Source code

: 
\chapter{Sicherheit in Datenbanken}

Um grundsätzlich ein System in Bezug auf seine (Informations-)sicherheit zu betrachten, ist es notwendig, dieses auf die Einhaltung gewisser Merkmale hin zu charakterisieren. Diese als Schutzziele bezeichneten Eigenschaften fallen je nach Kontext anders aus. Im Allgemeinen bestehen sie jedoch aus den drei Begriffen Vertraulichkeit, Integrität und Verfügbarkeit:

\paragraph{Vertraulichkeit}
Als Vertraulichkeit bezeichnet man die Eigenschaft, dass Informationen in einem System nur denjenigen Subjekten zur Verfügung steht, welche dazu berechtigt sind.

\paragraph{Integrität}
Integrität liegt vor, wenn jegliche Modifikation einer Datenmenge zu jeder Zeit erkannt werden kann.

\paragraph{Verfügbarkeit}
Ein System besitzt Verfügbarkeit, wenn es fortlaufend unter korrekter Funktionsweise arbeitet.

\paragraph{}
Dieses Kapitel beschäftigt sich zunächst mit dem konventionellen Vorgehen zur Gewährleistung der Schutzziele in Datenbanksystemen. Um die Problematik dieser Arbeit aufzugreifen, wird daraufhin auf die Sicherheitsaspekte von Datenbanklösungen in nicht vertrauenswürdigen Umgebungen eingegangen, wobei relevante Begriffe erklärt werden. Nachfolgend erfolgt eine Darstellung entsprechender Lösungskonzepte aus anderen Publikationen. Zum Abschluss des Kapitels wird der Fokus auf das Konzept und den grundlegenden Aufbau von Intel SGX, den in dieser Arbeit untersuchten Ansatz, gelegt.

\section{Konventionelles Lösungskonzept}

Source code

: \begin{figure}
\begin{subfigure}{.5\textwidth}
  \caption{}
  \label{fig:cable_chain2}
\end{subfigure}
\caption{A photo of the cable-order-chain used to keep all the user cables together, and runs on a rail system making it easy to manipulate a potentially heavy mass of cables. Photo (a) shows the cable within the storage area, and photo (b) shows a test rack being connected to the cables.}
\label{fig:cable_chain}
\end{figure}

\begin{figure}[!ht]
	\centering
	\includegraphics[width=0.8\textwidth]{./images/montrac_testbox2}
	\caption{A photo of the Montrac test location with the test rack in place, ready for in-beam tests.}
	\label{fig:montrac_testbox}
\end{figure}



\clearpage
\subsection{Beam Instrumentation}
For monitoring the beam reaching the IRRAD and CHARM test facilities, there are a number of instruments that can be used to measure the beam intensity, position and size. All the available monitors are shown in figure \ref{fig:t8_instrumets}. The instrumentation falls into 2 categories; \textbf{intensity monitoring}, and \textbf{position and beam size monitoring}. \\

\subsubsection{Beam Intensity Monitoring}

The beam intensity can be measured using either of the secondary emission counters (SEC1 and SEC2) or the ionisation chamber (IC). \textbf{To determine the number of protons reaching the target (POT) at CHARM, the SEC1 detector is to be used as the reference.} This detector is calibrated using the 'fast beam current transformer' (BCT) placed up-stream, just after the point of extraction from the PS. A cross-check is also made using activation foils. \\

---

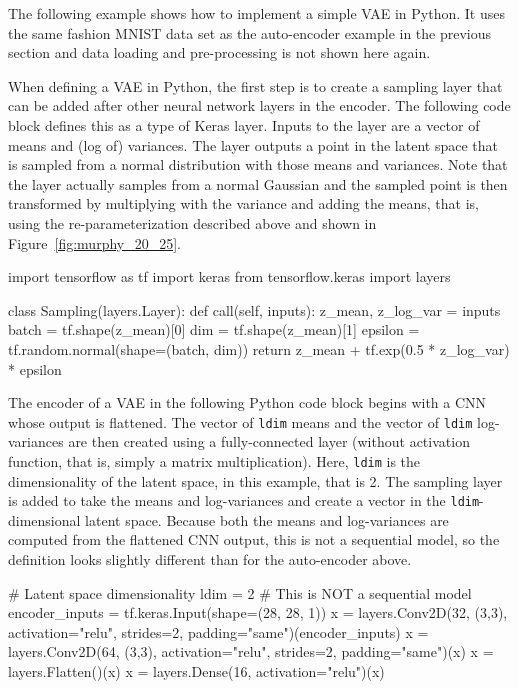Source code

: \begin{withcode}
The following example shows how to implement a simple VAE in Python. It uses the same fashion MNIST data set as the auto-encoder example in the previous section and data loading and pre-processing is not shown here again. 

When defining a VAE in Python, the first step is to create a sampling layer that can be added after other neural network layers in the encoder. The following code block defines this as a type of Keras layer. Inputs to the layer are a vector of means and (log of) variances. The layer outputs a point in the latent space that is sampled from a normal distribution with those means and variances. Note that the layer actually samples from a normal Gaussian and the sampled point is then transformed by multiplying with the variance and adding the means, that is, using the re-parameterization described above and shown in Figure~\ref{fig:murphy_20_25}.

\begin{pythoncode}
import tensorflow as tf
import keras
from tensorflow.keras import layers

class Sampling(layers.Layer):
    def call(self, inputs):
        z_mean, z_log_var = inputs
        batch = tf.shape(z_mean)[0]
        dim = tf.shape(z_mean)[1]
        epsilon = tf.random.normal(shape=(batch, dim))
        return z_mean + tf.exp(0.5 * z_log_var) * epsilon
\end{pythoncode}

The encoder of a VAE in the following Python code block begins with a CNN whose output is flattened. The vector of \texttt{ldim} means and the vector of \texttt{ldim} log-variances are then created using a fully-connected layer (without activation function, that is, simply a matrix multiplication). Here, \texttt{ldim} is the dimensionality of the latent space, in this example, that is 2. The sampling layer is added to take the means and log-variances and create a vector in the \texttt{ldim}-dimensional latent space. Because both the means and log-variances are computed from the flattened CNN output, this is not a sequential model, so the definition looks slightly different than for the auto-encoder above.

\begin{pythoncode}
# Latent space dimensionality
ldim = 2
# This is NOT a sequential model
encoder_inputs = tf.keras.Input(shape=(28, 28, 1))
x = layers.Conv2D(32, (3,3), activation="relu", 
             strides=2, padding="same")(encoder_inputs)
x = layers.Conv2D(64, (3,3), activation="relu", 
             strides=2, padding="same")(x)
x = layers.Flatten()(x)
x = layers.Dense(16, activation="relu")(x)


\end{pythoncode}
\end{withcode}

▶ _Task prompt_
What lines in the data above carry "strides"? Return them all.

▶ _Worked solution_
             strides=2, padding="same")(encoder_inputs)
             strides=2, padding="same")(x)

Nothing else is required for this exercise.